**Records supplied:**
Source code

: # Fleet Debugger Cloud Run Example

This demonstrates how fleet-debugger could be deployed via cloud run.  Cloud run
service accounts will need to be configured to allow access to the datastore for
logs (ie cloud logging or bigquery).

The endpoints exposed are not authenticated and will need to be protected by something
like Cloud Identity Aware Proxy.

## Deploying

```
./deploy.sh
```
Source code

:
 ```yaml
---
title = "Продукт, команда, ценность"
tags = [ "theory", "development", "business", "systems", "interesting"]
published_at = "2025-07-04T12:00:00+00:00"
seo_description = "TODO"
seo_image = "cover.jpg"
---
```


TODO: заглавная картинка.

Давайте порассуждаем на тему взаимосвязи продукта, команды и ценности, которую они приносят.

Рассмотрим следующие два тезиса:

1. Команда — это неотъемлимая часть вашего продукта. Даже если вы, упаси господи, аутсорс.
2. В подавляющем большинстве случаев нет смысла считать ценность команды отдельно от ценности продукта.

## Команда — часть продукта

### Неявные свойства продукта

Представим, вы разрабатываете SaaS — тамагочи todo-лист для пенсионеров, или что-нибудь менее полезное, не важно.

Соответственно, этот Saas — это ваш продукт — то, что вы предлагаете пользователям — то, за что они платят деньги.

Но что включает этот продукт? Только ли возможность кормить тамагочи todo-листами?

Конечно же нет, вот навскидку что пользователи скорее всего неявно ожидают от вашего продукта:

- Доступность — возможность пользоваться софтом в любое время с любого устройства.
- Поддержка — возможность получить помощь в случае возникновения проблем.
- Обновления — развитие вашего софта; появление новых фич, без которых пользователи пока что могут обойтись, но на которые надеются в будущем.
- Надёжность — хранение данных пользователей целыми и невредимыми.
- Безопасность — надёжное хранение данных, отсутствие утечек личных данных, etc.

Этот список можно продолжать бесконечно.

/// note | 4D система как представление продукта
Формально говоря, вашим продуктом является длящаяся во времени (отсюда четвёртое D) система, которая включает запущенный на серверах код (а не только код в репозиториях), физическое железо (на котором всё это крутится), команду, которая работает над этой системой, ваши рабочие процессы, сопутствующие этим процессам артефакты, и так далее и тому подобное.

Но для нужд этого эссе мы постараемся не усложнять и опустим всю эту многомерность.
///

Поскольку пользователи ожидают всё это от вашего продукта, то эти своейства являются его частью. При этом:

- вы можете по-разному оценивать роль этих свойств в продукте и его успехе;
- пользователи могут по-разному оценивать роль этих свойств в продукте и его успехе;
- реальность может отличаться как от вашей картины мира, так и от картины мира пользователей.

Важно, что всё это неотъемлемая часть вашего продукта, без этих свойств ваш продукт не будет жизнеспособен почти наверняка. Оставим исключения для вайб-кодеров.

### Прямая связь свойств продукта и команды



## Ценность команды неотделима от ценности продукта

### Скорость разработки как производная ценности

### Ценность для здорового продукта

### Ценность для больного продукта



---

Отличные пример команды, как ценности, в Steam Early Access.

**Your objective:** Set down nothing but the lines from the one with "### Ценность для больного продукта" through the end of the records, keeping each line exactly as written and including both ends.

**Answer space:**
### Ценность для больного продукта



---

Отличные пример команды, как ценности, в Steam Early Access.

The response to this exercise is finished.